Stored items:
*****
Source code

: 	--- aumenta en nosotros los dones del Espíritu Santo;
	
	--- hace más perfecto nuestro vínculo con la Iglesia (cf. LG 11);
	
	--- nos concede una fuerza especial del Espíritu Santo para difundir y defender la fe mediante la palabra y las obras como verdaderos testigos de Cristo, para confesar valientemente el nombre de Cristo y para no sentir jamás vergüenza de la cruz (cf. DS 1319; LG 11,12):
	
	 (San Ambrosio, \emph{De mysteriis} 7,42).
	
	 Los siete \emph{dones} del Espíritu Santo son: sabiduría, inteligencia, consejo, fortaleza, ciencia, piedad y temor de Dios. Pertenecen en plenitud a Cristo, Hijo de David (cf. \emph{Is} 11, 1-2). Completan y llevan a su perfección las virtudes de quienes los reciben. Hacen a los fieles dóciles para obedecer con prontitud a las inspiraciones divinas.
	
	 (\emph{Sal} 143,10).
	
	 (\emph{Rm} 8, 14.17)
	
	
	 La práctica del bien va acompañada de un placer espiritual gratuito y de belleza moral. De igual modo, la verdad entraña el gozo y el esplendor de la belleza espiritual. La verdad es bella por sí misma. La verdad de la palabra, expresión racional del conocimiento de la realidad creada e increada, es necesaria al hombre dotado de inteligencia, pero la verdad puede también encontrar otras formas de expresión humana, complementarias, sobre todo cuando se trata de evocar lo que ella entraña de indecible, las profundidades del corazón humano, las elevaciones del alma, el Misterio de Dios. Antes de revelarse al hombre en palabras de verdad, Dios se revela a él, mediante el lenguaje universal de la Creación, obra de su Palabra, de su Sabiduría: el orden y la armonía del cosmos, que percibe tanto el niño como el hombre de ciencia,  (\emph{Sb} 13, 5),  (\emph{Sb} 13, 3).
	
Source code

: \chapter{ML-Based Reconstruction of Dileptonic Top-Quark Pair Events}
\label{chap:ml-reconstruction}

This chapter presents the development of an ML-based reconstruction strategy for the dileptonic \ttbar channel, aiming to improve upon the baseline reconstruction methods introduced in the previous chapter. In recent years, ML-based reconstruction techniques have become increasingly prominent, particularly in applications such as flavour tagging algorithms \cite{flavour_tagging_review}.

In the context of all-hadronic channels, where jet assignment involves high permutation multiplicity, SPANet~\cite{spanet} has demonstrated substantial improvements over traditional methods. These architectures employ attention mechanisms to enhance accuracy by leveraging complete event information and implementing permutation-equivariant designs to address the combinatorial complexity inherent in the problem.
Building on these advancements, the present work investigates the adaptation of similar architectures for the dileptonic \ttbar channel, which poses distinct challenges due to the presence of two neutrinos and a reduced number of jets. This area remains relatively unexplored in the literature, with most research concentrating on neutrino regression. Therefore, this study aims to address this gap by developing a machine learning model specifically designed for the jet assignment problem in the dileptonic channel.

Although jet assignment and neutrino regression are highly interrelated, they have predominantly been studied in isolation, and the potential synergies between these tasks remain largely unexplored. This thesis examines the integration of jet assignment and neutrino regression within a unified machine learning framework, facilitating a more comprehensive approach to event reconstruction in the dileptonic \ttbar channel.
*****
[Your assignment]
All that belongs in the answer is an exact copy of the lines from the start of the records above through the line with "--- nos concede".

[Answer box]
Source code

: 	--- aumenta en nosotros los dones del Espíritu Santo;
	
	--- hace más perfecto nuestro vínculo con la Iglesia (cf. LG 11);
	
	--- nos concede una fuerza especial del Espíritu Santo para difundir y defender la fe mediante la palabra y las obras como verdaderos testigos de Cristo, para confesar valientemente el nombre de Cristo y para no sentir jamás vergüenza de la cruz (cf. DS 1319; LG 11,12):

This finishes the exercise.